● **THE TASK**
Copy the listing below exactly. Pictures stay out of it.

● **RECORD EXCERPTS**
********************

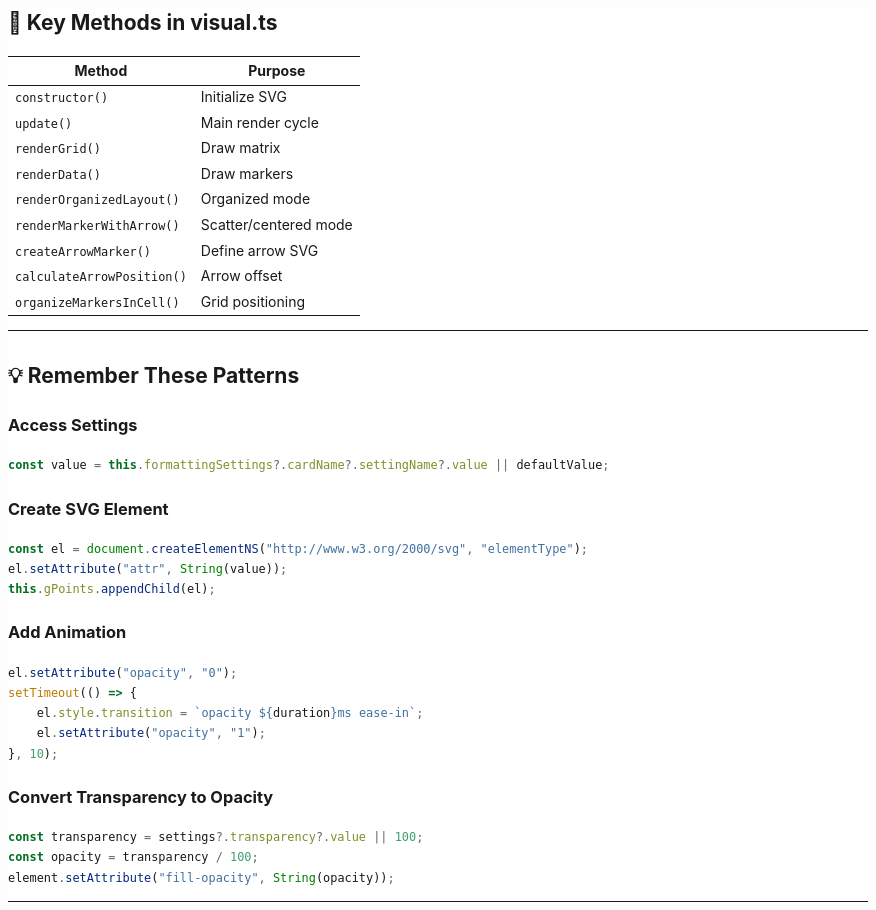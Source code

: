 
## 🎯 Key Methods in visual.ts

| Method | Purpose |
|--------|---------|
| `constructor()` | Initialize SVG |
| `update()` | Main render cycle |
| `renderGrid()` | Draw matrix |
| `renderData()` | Draw markers |
| `renderOrganizedLayout()` | Organized mode |
| `renderMarkerWithArrow()` | Scatter/centered mode |
| `createArrowMarker()` | Define arrow SVG |
| `calculateArrowPosition()` | Arrow offset |
| `organizeMarkersInCell()` | Grid positioning |

---

## 💡 Remember These Patterns

### Access Settings
```typescript
const value = this.formattingSettings?.cardName?.settingName?.value || defaultValue;
```

### Create SVG Element
```typescript
const el = document.createElementNS("http://www.w3.org/2000/svg", "elementType");
el.setAttribute("attr", String(value));
this.gPoints.appendChild(el);
```

### Add Animation
```typescript
el.setAttribute("opacity", "0");
setTimeout(() => {
    el.style.transition = `opacity ${duration}ms ease-in`;
    el.setAttribute("opacity", "1");
}, 10);
```

### Convert Transparency to Opacity
```typescript
const transparency = settings?.transparency?.value || 100;
const opacity = transparency / 100;
element.setAttribute("fill-opacity", String(opacity));
```

---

********************

● **YOUR SOLUTION**
Source code

: 
## 🎯 Key Methods in visual.ts

| Method | Purpose |
|--------|---------|
| `constructor()` | Initialize SVG |
| `update()` | Main render cycle |
| `renderGrid()` | Draw matrix |
| `renderData()` | Draw markers |
| `renderOrganizedLayout()` | Organized mode |
| `renderMarkerWithArrow()` | Scatter/centered mode |
| `createArrowMarker()` | Define arrow SVG |
| `calculateArrowPosition()` | Arrow offset |
| `organizeMarkersInCell()` | Grid positioning |

---

## 💡 Remember These Patterns

### Access Settings
```typescript
const value = this.formattingSettings?.cardName?.settingName?.value || defaultValue;
```

### Create SVG Element
```typescript
const el = document.createElementNS("http://www.w3.org/2000/svg", "elementType");
el.setAttribute("attr", String(value));
this.gPoints.appendChild(el);
```

### Add Animation
```typescript
el.setAttribute("opacity", "0");
setTimeout(() => {
    el.style.transition = `opacity ${duration}ms ease-in`;
    el.setAttribute("opacity", "1");
}, 10);
```

### Convert Transparency to Opacity
```typescript
const transparency = settings?.transparency?.value || 100;
const opacity = transparency / 100;
element.setAttribute("fill-opacity", String(opacity));
```

---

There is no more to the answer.